◆ REQUIRED WORK: Write out the entries verbatim and leave the images out of the copy.

◆ SOURCE MATERIAL:

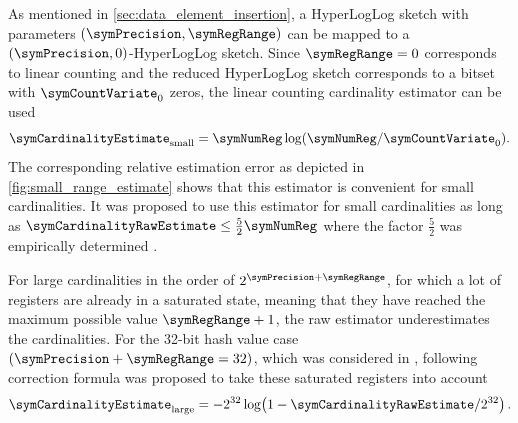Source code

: \documentclass[a4paper]{scrartcl}
\begin{document}
As mentioned in \cref{sec:data_element_insertion}, a HyperLogLog sketch with parameters $(\symPrecision, \symRegRange)$ can be mapped to a $(\symPrecision, 0)$-HyperLogLog sketch. Since $\symRegRange=0$ corresponds to linear counting and the reduced HyperLogLog sketch corresponds to a bitset with $\symCountVariate_0$ zeros, the linear counting cardinality estimator \cite{Whang1990} can be used
\begin{equation}
\label{equ:linear_counting_estimator}
\symCardinalityEstimate_\text{small} = \symNumReg \log(\symNumReg/\symCountVariate_0).
\end{equation}
The corresponding relative estimation error as depicted in \cref{fig:small_range_estimate} shows that this estimator is convenient for small cardinalities. It was proposed to use this estimator for small cardinalities as long as $\symCardinalityRawEstimate \leq \frac{5}{2}\symNumReg$ where the factor $\frac{5}{2}$ was empirically determined \cite{Flajolet2007}. 

For large cardinalities in the order of $2^{\symPrecision+\symRegRange}$, for which a lot of registers are already in a saturated state, meaning that they have reached the maximum possible value $\symRegRange + 1$, the raw estimator underestimates the cardinalities. For the 32-bit hash value case $(\symPrecision+\symRegRange=32)$, which was considered in \cite{Flajolet2007}, following correction formula was proposed to take these saturated registers into account
\begin{equation}
\label{equ:large_range_estimate}
\symCardinalityEstimate_\text{large}
=
-2^{32}\log\!\left(1-\symCardinalityRawEstimate/2^{32}\right).
\end{equation}
\end{document}
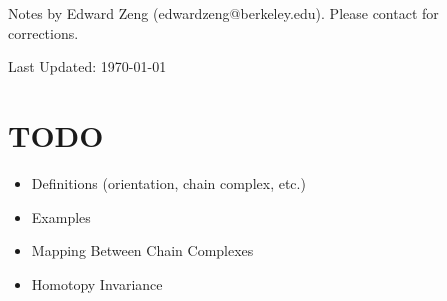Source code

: \def\topic{Simplicial Homology}



    \begin{center}
        \color{blue}
        \textsf{Notes by Edward Zeng (edwardzeng@berkeley.edu). Please contact for corrections.}

        \color{red}
        \textsf{Last Updated: \today}
    \end{center}

    
    

    \newpage
    \section{TODO}
    \begin{itemize}
        \item Definitions (orientation, chain complex, etc.)
        \item Examples
        \item Mapping Between Chain Complexes
        \item Homotopy Invariance
    \end{itemize}


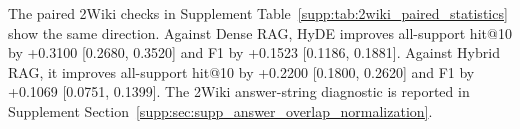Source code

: The paired 2Wiki checks in Supplement Table~\ref{supp:tab:2wiki_paired_statistics} show the same direction. Against Dense RAG, HyDE improves all-support hit@10 by +0.3100 [0.2680, 0.3520] and F1 by +0.1523 [0.1186, 0.1881]. Against Hybrid RAG, it improves all-support hit@10 by +0.2200 [0.1800, 0.2620] and F1 by +0.1069 [0.0751, 0.1399]. The 2Wiki answer-string diagnostic is reported in Supplement Section~\ref{supp:sec:supp_answer_overlap_normalization}.
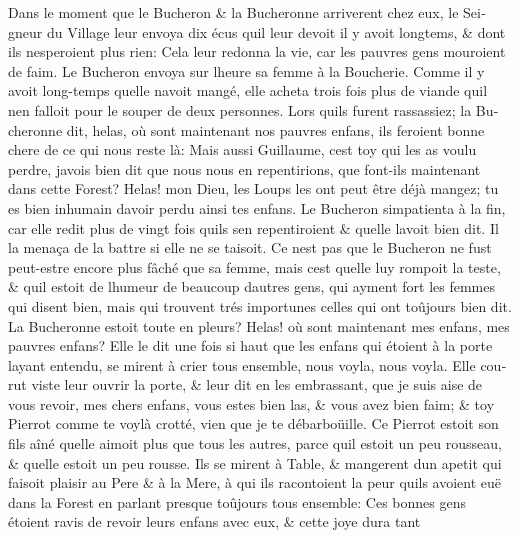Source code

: \documentclass[14pt,a4paper]{memoir}
\begin{document}
\begin{otherlanguage}{french}
Dans le moment que le Bucheron \& la Bucheronne arriverent chez eux, le
Seigneur du Village leur envoya dix écus qu\textquotesingle il leur
devoit il y avoit longtems, \& dont ils n\textquotesingle esperoient
plus rien: Cela leur redonna la vie, car les pauvres gens mouroient de
faim. Le Bucheron envoya sur l\textquotesingle heure sa femme à la
Boucherie. Comme il y avoit long-temps qu\textquotesingle elle
n\textquotesingle avoit mangé, elle acheta trois fois plus de viande
qu\textquotesingle il n\textquotesingle en falloit pour le souper de
deux personnes. Lors qu\textquotesingle ils furent rassassiez; la
Bucheronne dit, helas, où sont maintenant nos pauvres enfans, ils
feroient bonne chere de ce qui nous reste là: Mais aussi Guillaume,
c\textquotesingle est toy qui les as voulu perdre,
j\textquotesingle avois bien dit que nous nous en repentirions, que
font-ils maintenant dans cette Forest? Helas! mon Dieu, les Loups les
ont peut être déjà mangez; tu es bien inhumain d\textquotesingle avoir
perdu ainsi tes enfans. Le Bucheron s\textquotesingle impatienta à la
fin, car elle redit plus de vingt fois qu\textquotesingle ils
s\textquotesingle en repentiroient \& qu\textquotesingle elle
l\textquotesingle avoit bien dit. Il la menaça de la battre si elle ne
se taisoit. Ce n\textquotesingle est pas que le Bucheron ne fust
peut-estre encore plus fâché que sa femme, mais c\textquotesingle est
qu\textquotesingle elle luy rompoit la teste, \& qu\textquotesingle il
estoit de l\textquotesingle humeur de beaucoup d\textquotesingle autres
gens, qui ayment fort les femmes qui disent bien, mais qui trouvent trés
importunes celles qui ont toûjours bien dit. La Bucheronne estoit toute
en pleurs? Helas! où sont maintenant mes enfans, mes pauvres enfans?
Elle le dit une fois si haut que les enfans qui étoient à la porte
l\textquotesingle ayant entendu, se mirent à crier tous ensemble, nous
voyla, nous voyla. Elle courut viste leur ouvrir la porte, \& leur dit
en les embrassant, que je suis aise de vous revoir, mes chers enfans,
vous estes bien las, \& vous avez bien faim; \& toy Pierrot comme te
voylà crotté, vien que je te débarboüille. Ce Pierrot estoit son fils
aîné qu\textquotesingle elle aimoit plus que tous les autres, parce
qu\textquotesingle il estoit un peu rousseau, \& qu\textquotesingle elle
estoit un peu rousse. Ils se mirent à Table, \& mangerent
d\textquotesingle un apetit qui faisoit plaisir au Pere \& à la Mere, à
qui ils racontoient la peur qu\textquotesingle ils avoient euë dans la
Forest en parlant presque toûjours tous ensemble: Ces bonnes gens
étoient ravis de revoir leurs enfans avec eux, \& cette joye dura tant

\end{otherlanguage}
\end{document}

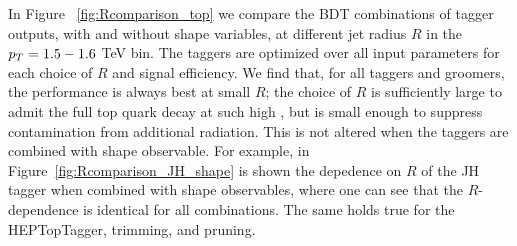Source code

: %

In Figure ~\ref{fig:Rcomparison_top} we compare the BDT combinations of tagger outputs, with and without shape variables, at different jet radius $R$ in the $p_T=1.5-1.6$ TeV bin. The taggers are optimized over all input parameters for each choice of $R$ and signal efficiency. We find that, for all taggers and groomers, the performance is always best at small $R$; the choice of $R$ is sufficiently large to admit the full top quark decay at such high \pt, but is small enough to suppress contamination from additional radiation. This is not altered when the taggers are combined with shape observable. For example, in Figure~\ref{fig:Rcomparison_JH_shape} is shown the depedence on $R$ of the JH tagger when combined with shape observables, where one can see that the $R$-dependence is identical for all combinations. The same holds true for the HEPTopTagger, trimming, and pruning.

◆ RESULT OF THE EXERCISE:
Source code

: \documentclass[a4paper]{scrartcl}
\begin{document}
As mentioned in \cref{sec:data_element_insertion}, a HyperLogLog sketch with parameters $(\symPrecision, \symRegRange)$ can be mapped to a $(\symPrecision, 0)$-HyperLogLog sketch. Since $\symRegRange=0$ corresponds to linear counting and the reduced HyperLogLog sketch corresponds to a bitset with $\symCountVariate_0$ zeros, the linear counting cardinality estimator \cite{Whang1990} can be used
\begin{equation}
\label{equ:linear_counting_estimator}
\symCardinalityEstimate_\text{small} = \symNumReg \log(\symNumReg/\symCountVariate_0).
\end{equation}
The corresponding relative estimation error as depicted in \cref{fig:small_range_estimate} shows that this estimator is convenient for small cardinalities. It was proposed to use this estimator for small cardinalities as long as $\symCardinalityRawEstimate \leq \frac{5}{2}\symNumReg$ where the factor $\frac{5}{2}$ was empirically determined \cite{Flajolet2007}. 

For large cardinalities in the order of $2^{\symPrecision+\symRegRange}$, for which a lot of registers are already in a saturated state, meaning that they have reached the maximum possible value $\symRegRange + 1$, the raw estimator underestimates the cardinalities. For the 32-bit hash value case $(\symPrecision+\symRegRange=32)$, which was considered in \cite{Flajolet2007}, following correction formula was proposed to take these saturated registers into account
\begin{equation}
\label{equ:large_range_estimate}
\symCardinalityEstimate_\text{large}
=
-2^{32}\log\!\left(1-\symCardinalityRawEstimate/2^{32}\right).
\end{equation}
\end{document}
Source code

: \def\topic{Simplicial Homology}



    \begin{center}
        \color{blue}
        \textsf{Notes by Edward Zeng (edwardzeng@berkeley.edu). Please contact for corrections.}

        \color{red}
        \textsf{Last Updated: \today}
    \end{center}

    
    

    \newpage
    \section{TODO}
    \begin{itemize}
        \item Definitions (orientation, chain complex, etc.)
        \item Examples
        \item Mapping Between Chain Complexes
        \item Homotopy Invariance
    \end{itemize}


Source code

: The paired 2Wiki checks in Supplement Table~\ref{supp:tab:2wiki_paired_statistics} show the same direction. Against Dense RAG, HyDE improves all-support hit@10 by +0.3100 [0.2680, 0.3520] and F1 by +0.1523 [0.1186, 0.1881]. Against Hybrid RAG, it improves all-support hit@10 by +0.2200 [0.1800, 0.2620] and F1 by +0.1069 [0.0751, 0.1399]. The 2Wiki answer-string diagnostic is reported in Supplement Section~\ref{supp:sec:supp_answer_overlap_normalization}.
Source code

: \documentclass[14pt,a4paper]{memoir}
\begin{document}
\begin{otherlanguage}{french}
Dans le moment que le Bucheron \& la Bucheronne arriverent chez eux, le
Seigneur du Village leur envoya dix écus qu\textquotesingle il leur
devoit il y avoit longtems, \& dont ils n\textquotesingle esperoient
plus rien: Cela leur redonna la vie, car les pauvres gens mouroient de
faim. Le Bucheron envoya sur l\textquotesingle heure sa femme à la
Boucherie. Comme il y avoit long-temps qu\textquotesingle elle
n\textquotesingle avoit mangé, elle acheta trois fois plus de viande
qu\textquotesingle il n\textquotesingle en falloit pour le souper de
deux personnes. Lors qu\textquotesingle ils furent rassassiez; la
Bucheronne dit, helas, où sont maintenant nos pauvres enfans, ils
feroient bonne chere de ce qui nous reste là: Mais aussi Guillaume,
c\textquotesingle est toy qui les as voulu perdre,
j\textquotesingle avois bien dit que nous nous en repentirions, que
font-ils maintenant dans cette Forest? Helas! mon Dieu, les Loups les
ont peut être déjà mangez; tu es bien inhumain d\textquotesingle avoir
perdu ainsi tes enfans. Le Bucheron s\textquotesingle impatienta à la
fin, car elle redit plus de vingt fois qu\textquotesingle ils
s\textquotesingle en repentiroient \& qu\textquotesingle elle
l\textquotesingle avoit bien dit. Il la menaça de la battre si elle ne
se taisoit. Ce n\textquotesingle est pas que le Bucheron ne fust
peut-estre encore plus fâché que sa femme, mais c\textquotesingle est
qu\textquotesingle elle luy rompoit la teste, \& qu\textquotesingle il
estoit de l\textquotesingle humeur de beaucoup d\textquotesingle autres
gens, qui ayment fort les femmes qui disent bien, mais qui trouvent trés
importunes celles qui ont toûjours bien dit. La Bucheronne estoit toute
en pleurs? Helas! où sont maintenant mes enfans, mes pauvres enfans?
Elle le dit une fois si haut que les enfans qui étoient à la porte
l\textquotesingle ayant entendu, se mirent à crier tous ensemble, nous
voyla, nous voyla. Elle courut viste leur ouvrir la porte, \& leur dit
en les embrassant, que je suis aise de vous revoir, mes chers enfans,
vous estes bien las, \& vous avez bien faim; \& toy Pierrot comme te
voylà crotté, vien que je te débarboüille. Ce Pierrot estoit son fils
aîné qu\textquotesingle elle aimoit plus que tous les autres, parce
qu\textquotesingle il estoit un peu rousseau, \& qu\textquotesingle elle
estoit un peu rousse. Ils se mirent à Table, \& mangerent
d\textquotesingle un apetit qui faisoit plaisir au Pere \& à la Mere, à
qui ils racontoient la peur qu\textquotesingle ils avoient euë dans la
Forest en parlant presque toûjours tous ensemble: Ces bonnes gens
étoient ravis de revoir leurs enfans avec eux, \& cette joye dura tant

\end{otherlanguage}
\end{document}

Source code

: %

In Figure ~\ref{fig:Rcomparison_top} we compare the BDT combinations of tagger outputs, with and without shape variables, at different jet radius $R$ in the $p_T=1.5-1.6$ TeV bin. The taggers are optimized over all input parameters for each choice of $R$ and signal efficiency. We find that, for all taggers and groomers, the performance is always best at small $R$; the choice of $R$ is sufficiently large to admit the full top quark decay at such high \pt, but is small enough to suppress contamination from additional radiation. This is not altered when the taggers are combined with shape observable. For example, in Figure~\ref{fig:Rcomparison_JH_shape} is shown the depedence on $R$ of the JH tagger when combined with shape observables, where one can see that the $R$-dependence is identical for all combinations. The same holds true for the HEPTopTagger, trimming, and pruning.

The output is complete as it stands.